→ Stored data
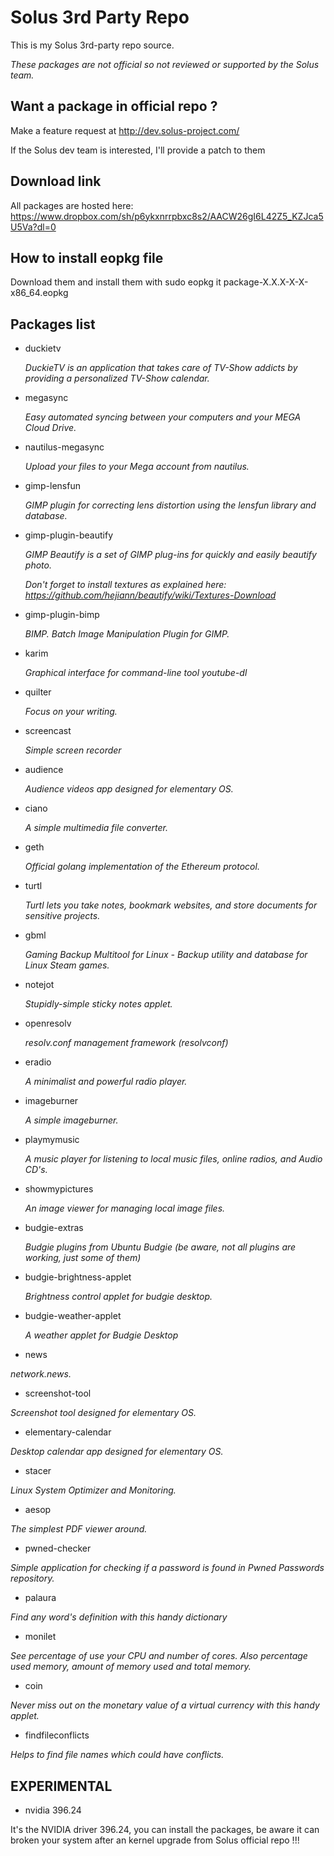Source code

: # Solus 3rd Party Repo

This is my Solus 3rd-party repo source. 

*These packages are not official so not reviewed or supported by the Solus team.*

## Want a package in official repo ?

Make a feature request at <http://dev.solus-project.com/>

If the Solus dev team is interested, I'll provide a patch to them

## Download link

All packages are hosted here: <https://www.dropbox.com/sh/p6ykxnrrpbxc8s2/AACW26gI6L42Z5_KZJca5U5Va?dl=0>

## How to install eopkg file

Download them and install them with sudo eopkg it package-X.X.X-X-X-x86_64.eopkg

## Packages list

- duckietv

  _DuckieTV is an application that takes care of TV-Show addicts by providing a personalized TV-Show calendar._

- megasync

  _Easy automated syncing between your computers and your MEGA Cloud Drive._

- nautilus-megasync

  _Upload your files to your Mega account from nautilus._

- gimp-lensfun

  _GIMP plugin for correcting lens distortion using the lensfun library and database._

- gimp-plugin-beautify

  _GIMP Beautify is a set of GIMP plug-ins for quickly and easily beautify photo._

  *Don't forget to install textures as explained here: <https://github.com/hejiann/beautify/wiki/Textures-Download>*

- gimp-plugin-bimp

  _BIMP. Batch Image Manipulation Plugin for GIMP._

- karim

  _Graphical interface for command-line tool youtube-dl_

- quilter

  _Focus on your writing._

- screencast

  _Simple screen recorder_

- audience

  _Audience videos app designed for elementary OS._

- ciano

  _A simple multimedia file converter._

- geth

  _Official golang implementation of the Ethereum protocol._

- turtl

  _Turtl lets you take notes, bookmark websites, and store documents for sensitive projects._

- gbml

  _Gaming Backup Multitool for Linux - Backup utility and database for Linux Steam games._

- notejot

  _Stupidly-simple sticky notes applet._

- openresolv

  _resolv.conf management framework (resolvconf)_

- eradio

  _A minimalist and powerful radio player._

- imageburner

  _A simple imageburner._

- playmymusic

  _A music player for listening to local music files, online radios, and Audio CD's._

- showmypictures

  _An image viewer for managing local image files._

- budgie-extras

  _Budgie plugins from Ubuntu Budgie (be aware, not all plugins are working, just some of them)_

- budgie-brightness-applet

  _Brightness control applet for budgie desktop._

- budgie-weather-applet

  _A weather applet for Budgie Desktop_

- news

 _network.news._

- screenshot-tool

 _Screenshot tool designed for elementary OS._

- elementary-calendar

 _Desktop calendar app designed for elementary OS._

- stacer

 _Linux System Optimizer and Monitoring._

- aesop

 _The simplest PDF viewer around._

 - pwned-checker

 _Simple application for checking if a password is found in Pwned Passwords repository._

- palaura

 _Find any word's definition with this handy dictionary_

 - monilet

 _See percentage of use your CPU and number of cores. Also percentage used memory, amount of memory used and total memory._

 - coin

 _Never miss out on the monetary value of a virtual currency with this handy applet._

 - findfileconflicts

 _Helps to find file names which could have conflicts._

## EXPERIMENTAL

 - nvidia 396.24

It's the NVIDIA driver 396.24, you can install the packages, be aware it can broken your system after an kernel upgrade from Solus official repo !!!
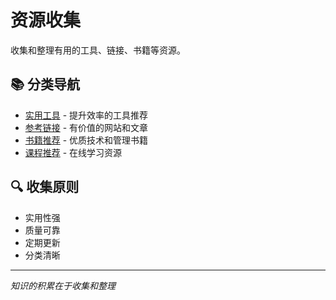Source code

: # 资源收集

收集和整理有用的工具、链接、书籍等资源。

## 📚 分类导航

- [实用工具](tools.md) - 提升效率的工具推荐
- [参考链接](links.md) - 有价值的网站和文章
- [书籍推荐](books.md) - 优质技术和管理书籍
- [课程推荐](courses.md) - 在线学习资源

## 🔍 收集原则

- 实用性强
- 质量可靠
- 定期更新
- 分类清晰

---
*知识的积累在于收集和整理*
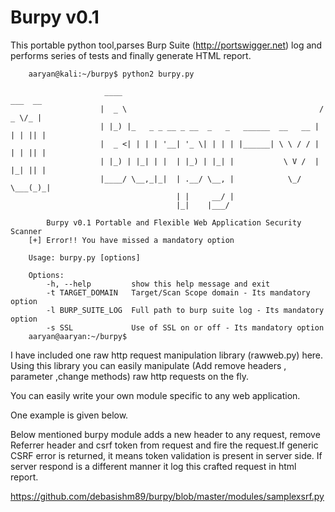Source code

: Burpy v0.1
===========

This portable python tool,parses Burp Suite (http://portswigger.net) log and performs 
series of tests and finally generate HTML report.


		aaryan@kali:~/burpy$ python2 burpy.py 

                         ____                                             ___  __ 
                        |  _ \                                           / _ \/_ |
                        | |_) |_   _ _ __ _ __  _   _   ______  __   __ | | | || |
                        |  _ <| | | | '__| '_ \| | | | |______| \ \ / / | | | || |
                        | |_) | |_| | |  | |_) | |_| |           \ V /  | |_| || |
                        |____/ \__,_|_|  | .__/ \__, |            \_/    \___(_)_|
                                         | |     __/ |                            
                                         |_|    |___/      

            Burpy v0.1 Portable and Flexible Web Application Security Scanner
		[+] Error!! You have missed a mandatory option

		Usage: burpy.py [options]
		
		Options:
    		-h, --help         show this help message and exit
    		-t TARGET_DOMAIN   Target/Scan Scope domain - Its mandatory option
    		-l BURP_SUITE_LOG  Full path to burp suite log - Its mandatory option
    		-s SSL             Use of SSL on or off - Its mandatory option
		aaryan@aaryan:~/burpy$ 



I have included one raw http request manipulation library (rawweb.py) here.
Using this library you can easily manipulate (Add remove headers , parameter ,change methods) raw 
http requests on the fly.

You can easily write your own module specific to any web application. 

One example is given below.

Below mentioned burpy module adds a new header to any request, remove Referrer header and csrf token from 
request and fire the request.If generic CSRF error is returned, it means token validation is present in 
server side. If server respond is a different manner it log this crafted request in html report.

https://github.com/debasishm89/burpy/blob/master/modules/samplexsrf.py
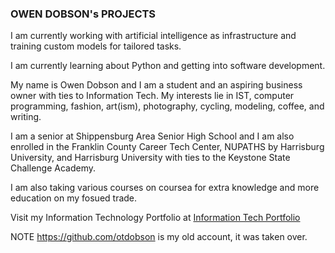 ### OWEN DOBSON's PROJECTS

I am currently working with artificial intelligence as infrastructure and training custom models for tailored tasks.

I am currently learning about Python and getting into software development.

My name is Owen Dobson and I am a student and an aspiring business owner with ties to Information Tech. My interests lie in IST, computer programming, fashion, art(ism), photography, cycling, modeling, coffee, and writing.

I am a senior at Shippensburg Area Senior High School and I am also enrolled in the Franklin County Career Tech Center, NUPATHS by Harrisburg University, and Harrisburg University with ties to the Keystone State Challenge Academy.

I am also taking various courses on coursea for extra knowledge and more education on my fosued trade.

Visit my Information Technology Portfolio at [Information Tech Portfolio](https://github.com/otdobson/otdobson/blob/main/itportfolio.pdf)

NOTE https://github.com/otdobson is my old account, it was taken over. 
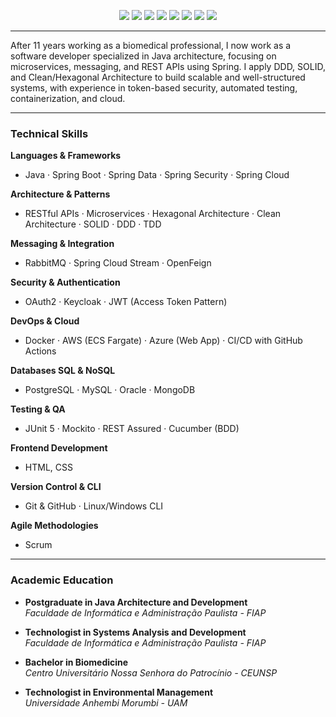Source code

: <p align="center">
  <img src="https://img.shields.io/badge/Java-ED8B00?style=for-the-badge&logo=java&logoColor=white"/>
  <img src="https://img.shields.io/badge/Microservices-0052CC?style=for-the-badge"/>
  <img src="https://img.shields.io/badge/RESTful_API-4EA94B?style=for-the-badge"/>
  <img src="https://img.shields.io/badge/Spring-6DB33F?style=for-the-badge&logo=spring&logoColor=white"/>
  <img src="https://img.shields.io/badge/Docker-2496ED?style=for-the-badge&logo=docker&logoColor=white"/>
  <img src="https://img.shields.io/badge/RabbitMQ-FF6600?style=for-the-badge&logo=rabbitmq&logoColor=white"/>
  <img src="https://img.shields.io/badge/AWS-232F3E?style=for-the-badge&logo=amazonaws&logoColor=white"/>
  <img src="https://img.shields.io/badge/Azure-0078D4?style=for-the-badge&logo=microsoftazure&logoColor=white"/>
</p>

---

After 11 years working as a biomedical professional, I now work as a software developer specialized in Java architecture, focusing on microservices, messaging, and REST APIs using Spring. I apply DDD, SOLID, and Clean/Hexagonal Architecture to build scalable and well-structured systems, with experience in token-based security, automated testing, containerization, and cloud.

---

### Technical Skills

**Languages & Frameworks**  
- Java · Spring Boot · Spring Data · Spring Security · Spring Cloud

**Architecture & Patterns**  
- RESTful APIs · Microservices · Hexagonal Architecture · Clean Architecture · SOLID · DDD · TDD

**Messaging & Integration**  
- RabbitMQ · Spring Cloud Stream · OpenFeign

**Security & Authentication**  
- OAuth2 · Keycloak · JWT (Access Token Pattern)

**DevOps & Cloud**  
- Docker · AWS (ECS Fargate) · Azure (Web App) · CI/CD with GitHub Actions

**Databases SQL & NoSQL**  
- PostgreSQL · MySQL · Oracle · MongoDB

**Testing & QA**  
- JUnit 5 · Mockito · REST Assured · Cucumber (BDD)

**Frontend Development**
- HTML, CSS

**Version Control & CLI**  
- Git & GitHub · Linux/Windows CLI

**Agile Methodologies**  
- Scrum 

---

### Academic Education

- **Postgraduate in Java Architecture and Development**  
  *Faculdade de Informática e Administração Paulista - FIAP*

- **Technologist in Systems Analysis and Development**  
  *Faculdade de Informática e Administração Paulista - FIAP*

- **Bachelor in Biomedicine**  
  *Centro Universitário Nossa Senhora do Patrocínio - CEUNSP*

- **Technologist in Environmental Management**  
  *Universidade Anhembi Morumbi - UAM*
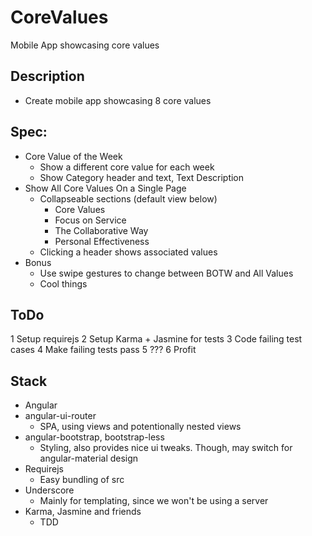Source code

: CoreValues
==========

Mobile App showcasing core values

## Description

  * Create mobile app showcasing 8 core values

## Spec:

  * Core Value of the Week
    * Show a different core value for each week
    * Show Category header and text, Text Description
  * Show All Core Values On a Single Page
    * Collapseable sections (default view below)
      * Core Values
      * Focus on Service
      * The Collaborative Way
      * Personal Effectiveness
    * Clicking a header shows associated values
  * Bonus
    * Use swipe gestures to change between BOTW and All Values
    * Cool things

## ToDo
  1 Setup requirejs
  2 Setup Karma + Jasmine for tests
  3 Code failing test cases
  4 Make failing tests pass
  5 ???
  6 Profit

## Stack
  * Angular
  * angular-ui-router
    * SPA, using views and potentionally nested views
  * angular-bootstrap, bootstrap-less
    * Styling, also provides nice ui tweaks. Though, may switch for angular-material design
  * Requirejs
    * Easy bundling of src
  * Underscore
    * Mainly for templating, since we won't be using a server
  * Karma, Jasmine and friends
    * TDD
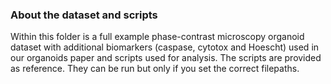 ### About the dataset and scripts

Within this folder is a full example phase-contrast microscopy organoid dataset with additional biomarkers (caspase, cytotox and Hoescht) used in our organoids paper and scripts used for analysis. The scripts are provided as reference. They can be run but only if you set the correct filepaths. 
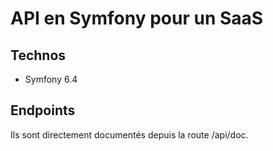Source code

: # API en Symfony pour un SaaS

## Technos
- Symfony 6.4

## Endpoints
Ils sont directement documentés depuis la route /api/doc.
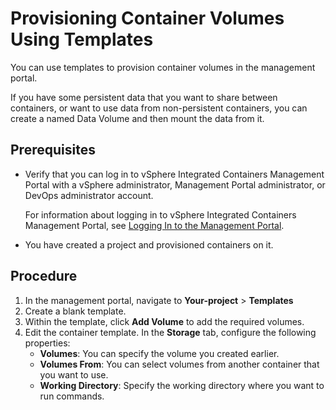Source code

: # Provisioning Container Volumes Using Templates

You can use templates to provision container volumes in the management portal. 

If you have some persistent data that you want to share between containers, or want to use data from non-persistent containers, you can create a named Data Volume and then mount the data from it.

## Prerequisites

- Verify that you can log in to vSphere Integrated Containers Management Portal with a vSphere administrator, Management Portal administrator, or DevOps administrator account.
 
    For information about logging in to vSphere Integrated Containers Management Portal, see [Logging In to the Management Portal](../vic_cloud_admin/logging_in_mp.md).

- You have created a project and provisioned containers on it.

## Procedure

1.	In the management portal, navigate to **Your-project** > **Templates** 
2.	Create a blank template.
3.	Within the template, click **Add Volume** to add the required volumes.
4.	Edit the container template. In the **Storage** tab, configure the following properties:
    - **Volumes**: You can specify the volume you created earlier.
    - **Volumes From**: You can select volumes from another container that you want to use.
    - **Working Directory**: Specify the working directory where you want to run commands.
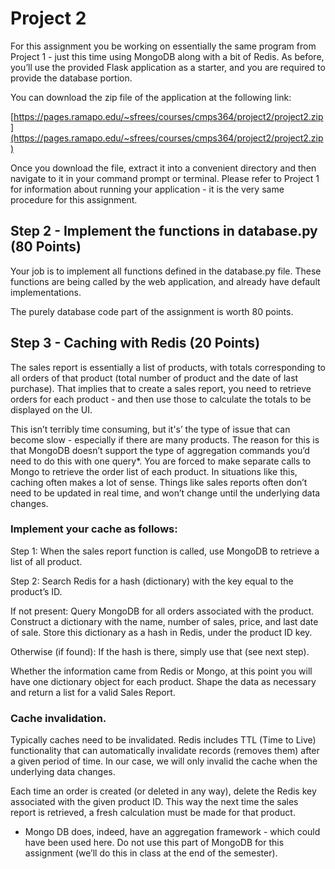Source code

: # Project 2

For this assignment you be working on essentially the same program from Project 1 - just this time using MongoDB along with a bit of Redis.  As before, you’ll use the provided Flask application as a starter, and you are required to provide the database portion.

You can download the zip file of the application at the following link:

[https://pages.ramapo.edu/~sfrees/courses/cmps364/project2/project2.zip](https://pages.ramapo.edu/~sfrees/courses/cmps364/project2/project2.zip)

Once you download the file, extract it into a convenient directory and then navigate to it in your command prompt or terminal.  Please refer to Project 1 for information about running your application - it is the very same procedure for this assignment.

## Step 2 - Implement the functions in database.py (80 Points)

Your job is to implement all functions defined in the database.py file.  These functions are being called by the web application, and already have default implementations.  

The purely database code part of the assignment is worth 80 points.  

## Step 3 - Caching with Redis (20 Points)

The sales report is essentially a list of products, with totals corresponding to all orders of that product (total number of product and the date of last purchase).  That implies that to create a sales report, you need to retrieve orders for each product - and then use those to calculate the totals to be displayed on the UI.

This isn’t terribly time consuming, but it's’ the type of issue that can become slow - especially if there are many products.  The reason for this is that MongoDB doesn’t support the type of aggregation commands you’d need to do this with one query*.  You are forced to make separate calls to Mongo to retrieve the order list of each product.  In situations like this, caching often makes a lot of sense.  Things like sales reports often don’t need to be updated in real time, and won’t change until the underlying data changes.

### Implement your cache as follows:

Step 1:  When the sales report function is called, use MongoDB to retrieve a list of all product.

Step 2:  Search Redis for a hash (dictionary) with the key equal to the product’s ID.  

If not present:  Query MongoDB for all orders associated with the product. Construct a dictionary with the name, number of sales, price, and last date of sale.  Store this dictionary as a hash in Redis, under the product ID key.

Otherwise (if found): If the hash is there, simply use that (see next step).

Whether the information came from Redis or Mongo, at this point you will have one dictionary object for each product.  Shape the data as necessary and return a list for a valid Sales Report.

### Cache invalidation.

Typically caches need to be invalidated.  Redis includes TTL (Time to Live) functionality that can automatically invalidate records (removes them) after a given period of time.  In our case, we will only invalid the cache when the underlying data changes.

Each time an order is created (or deleted in any way), delete the Redis key associated with the given product ID.  This way the next time the sales report is retrieved, a fresh calculation must be made for that product.

* Mongo DB does, indeed, have an aggregation framework - which could have been used here.  Do not use this part of MongoDB for this assignment (we’ll do this in class at the end of the semester).

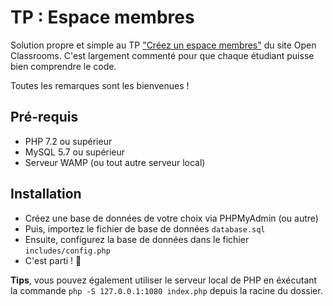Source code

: # TP : Espace membres

Solution propre et simple au TP ["Créez un espace membres"](https://openclassrooms.com/fr/courses/918836-concevez-votre-site-web-avec-php-et-mysql/917948-tp-creez-un-espace-membres) du site Open Classrooms. 
C'est largement commenté pour que chaque étudiant puisse bien comprendre le code.

Toutes les remarques sont les bienvenues !

## Pré-requis

- PHP 7.2 ou supérieur
- MySQL 5.7 ou supérieur
- Serveur WAMP (ou tout autre serveur local)

## Installation

- Créez une base de données de votre choix via PHPMyAdmin (ou autre)
- Puis, importez le fichier de base de données `database.sql`
- Ensuite, configurez la base de données dans le fichier `includes/config.php`
- C'est parti ! 🎉

**Tips**, vous pouvez également utiliser le serveur local de PHP en éxécutant la 
commande `php -S 127.0.0.1:1080 index.php` depuis la racine du dossier.
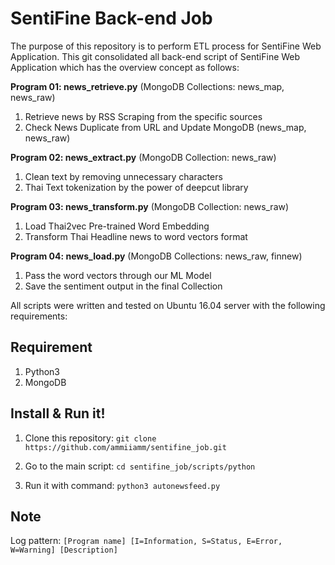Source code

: SentiFine Back-end Job
=============

The purpose of this repository is to perform ETL process for SentiFine Web Application. This git consolidated all back-end script of SentiFine Web Application which has the overview concept as follows:

**Program 01: news_retrieve.py** (MongoDB Collections: news_map, news_raw)
1. Retrieve news by RSS Scraping from the specific sources
2. Check News Duplicate from URL and Update MongoDB (news_map, news_raw)

**Program 02: news_extract.py** (MongoDB Collection: news_raw)
1. Clean text by removing unnecessary characters
2. Thai Text tokenization by the power of deepcut library

**Program 03: news_transform.py** (MongoDB Collection: news_raw)
1. Load Thai2vec Pre-trained Word Embedding
2. Transform Thai Headline news to word vectors format

**Program 04: news_load.py** (MongoDB Collections: news_raw, finnew)
1. Pass the word vectors through our ML Model
2. Save the sentiment output in the final Collection

All scripts were written and tested on Ubuntu 16.04 server with the following requirements:

## Requirement 
1. Python3
2. MongoDB 

## Install & Run it!
1. Clone this repository:
    `git clone https://github.com/ammiiamm/sentifine_job.git`

2. Go to the main script:
    `cd sentifine_job/scripts/python`

3. Run it with command:
    `python3 autonewsfeed.py`

## Note
Log pattern: `[Program name] [I=Information, S=Status, E=Error, W=Warning] [Description]`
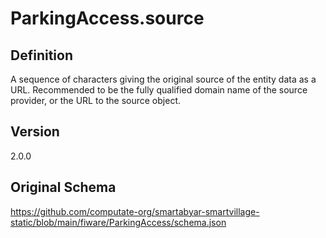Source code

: # ParkingAccess.source

## Definition
A sequence of characters giving the original source of the entity data as a URL. Recommended to be the fully qualified domain name of the source provider, or the URL to the source object.

## Version
2.0.0

## Original Schema
https://github.com/computate-org/smartabyar-smartvillage-static/blob/main/fiware/ParkingAccess/schema.json
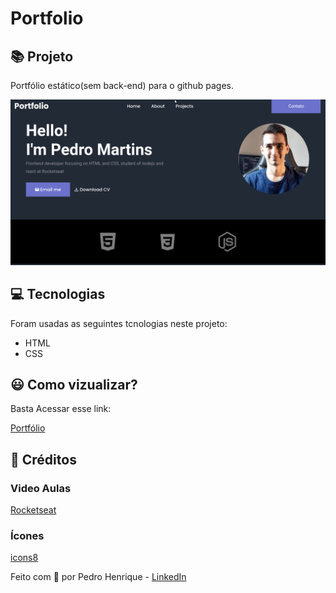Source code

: # Portfolio

## :books: Projeto

Portfólio estático(sem back-end) para o github pages.

<a align="center">

![Portfolio](assets/portfolio.gif)

</a>

## :computer: Tecnologias

Foram usadas as seguintes tcnologias neste projeto:

- HTML
- CSS 

## :smiley: Como vizualizar?

Basta Acessar esse link:

[Portfólio](https://pedromartinsdev.github.io/portfolio)


## :clap: Créditos
  ### Video Aulas
  [Rocketseat](https://app.rocketseat.com.br/dashboard)
  ### Ícones
  [icons8](https://icons8.com.br/)

Feito com :blue_heart: por Pedro Henrique - [LinkedIn](https://www.linkedin.com/in/pedrohenriqueoliveiramartins/)
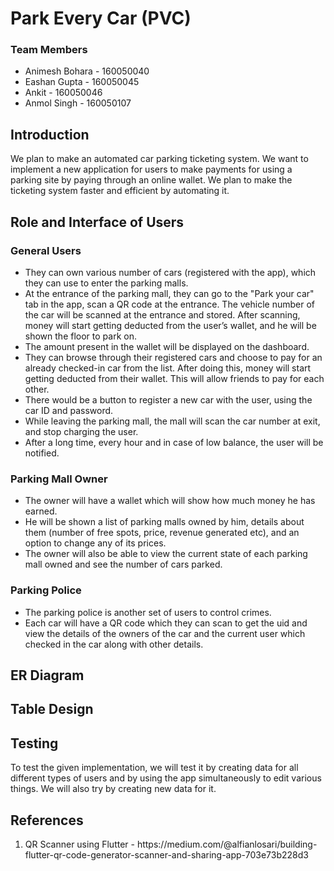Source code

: # Park Every Car (PVC)
### Team Members
<ul>
	<li>Animesh Bohara - 160050040</li>
	<li>Eashan Gupta - 160050045</li>
	<li>Ankit - 160050046</li>
	<li>Anmol Singh - 160050107</li>
</ul>

## Introduction
We plan to make an automated car parking ticketing system. We want to implement a new application for users to make payments for using a parking site by paying through an online wallet. We plan to make the ticketing system faster and efficient by automating it.

## Role and Interface of Users
### General Users
<ul>
	<li>They can own various number of cars (registered with the app), which they can use to enter the parking malls.</li>
	<li>At the entrance of the parking mall, they can go to the "Park your car" tab in the app, scan a QR code at the entrance. The vehicle number of the car will be scanned at the entrance and stored. After scanning, money will start getting deducted from the user’s wallet, and he will be shown the floor to park on.</li>
	<li>The amount present in the wallet will be displayed on the dashboard.</li>
	<li>They can browse through their registered cars and choose to pay for an already checked-in car from the list. After doing this, money will start getting deducted from their wallet. This will allow friends to pay for each other.</li>
	<li>There would be a button to register a new car with the user, using the car ID and password.</li>
	<li>While leaving the parking mall, the mall will scan the car number at exit, and stop charging the user.</li>
	<li>After a long time, every hour and in case of low balance, the user will be notified.</li>
</ul>

### Parking Mall Owner
<ul>
	<li>The owner will have a wallet which will show how much money he has earned.</li>
	<li>He will be shown a list of parking malls owned by him, details about them (number of free spots, price, revenue generated etc), and an option to change any of its prices.</li>
	<li>The owner will also be able to view the current state of each parking mall owned and see the number of cars parked.</li>
</ul>

### Parking Police
<ul>
	<li>The parking police is another set of users to control crimes.</li>
	<li>Each car will have a QR code which they can scan to get the uid and view the details of the owners of the car and the current user which checked in the car along with other details.</li>
</ul>

## ER Diagram
## Table Design

## Testing
To test the given implementation, we will test it by creating data for all different types of users and by using the app simultaneously to edit various things. We will also try by creating new data for it.

## References
<ol>
	<li>QR Scanner using Flutter - https://medium.com/@alfianlosari/building-flutter-qr-code-generator-scanner-and-sharing-app-703e73b228d3</li>
</ol>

→ YOUR ASSIGNMENT
Reproduce exactly, with no pictures, the lines above from the one holding "2 Setup Karma + Jasmine for tests" to the one holding "# Project 2", inclusive.

→ COMPLETED TASK
  2 Setup Karma + Jasmine for tests
  3 Code failing test cases
  4 Make failing tests pass
  5 ???
  6 Profit

## Stack
  * Angular
  * angular-ui-router
    * SPA, using views and potentionally nested views
  * angular-bootstrap, bootstrap-less
    * Styling, also provides nice ui tweaks. Though, may switch for angular-material design
  * Requirejs
    * Easy bundling of src
  * Underscore
    * Mainly for templating, since we won't be using a server
  * Karma, Jasmine and friends
    * TDD
 ### About the dataset and scripts

Within this folder is a full example phase-contrast microscopy organoid dataset with additional biomarkers (caspase, cytotox and Hoescht) used in our organoids paper and scripts used for analysis. The scripts are provided as reference. They can be run but only if you set the correct filepaths. 
Source code

: # API en Symfony pour un SaaS

## Technos
- Symfony 6.4

## Endpoints
Ils sont directement documentés depuis la route /api/doc.
Source code

: # Provisioning Container Volumes Using Templates

You can use templates to provision container volumes in the management portal. 

If you have some persistent data that you want to share between containers, or want to use data from non-persistent containers, you can create a named Data Volume and then mount the data from it.

## Prerequisites

- Verify that you can log in to vSphere Integrated Containers Management Portal with a vSphere administrator, Management Portal administrator, or DevOps administrator account.
 
    For information about logging in to vSphere Integrated Containers Management Portal, see [Logging In to the Management Portal](../vic_cloud_admin/logging_in_mp.md).

- You have created a project and provisioned containers on it.

## Procedure

1.	In the management portal, navigate to **Your-project** > **Templates** 
2.	Create a blank template.
3.	Within the template, click **Add Volume** to add the required volumes.
4.	Edit the container template. In the **Storage** tab, configure the following properties:
    - **Volumes**: You can specify the volume you created earlier.
    - **Volumes From**: You can select volumes from another container that you want to use.
    - **Working Directory**: Specify the working directory where you want to run commands.
Source code

: # Project 2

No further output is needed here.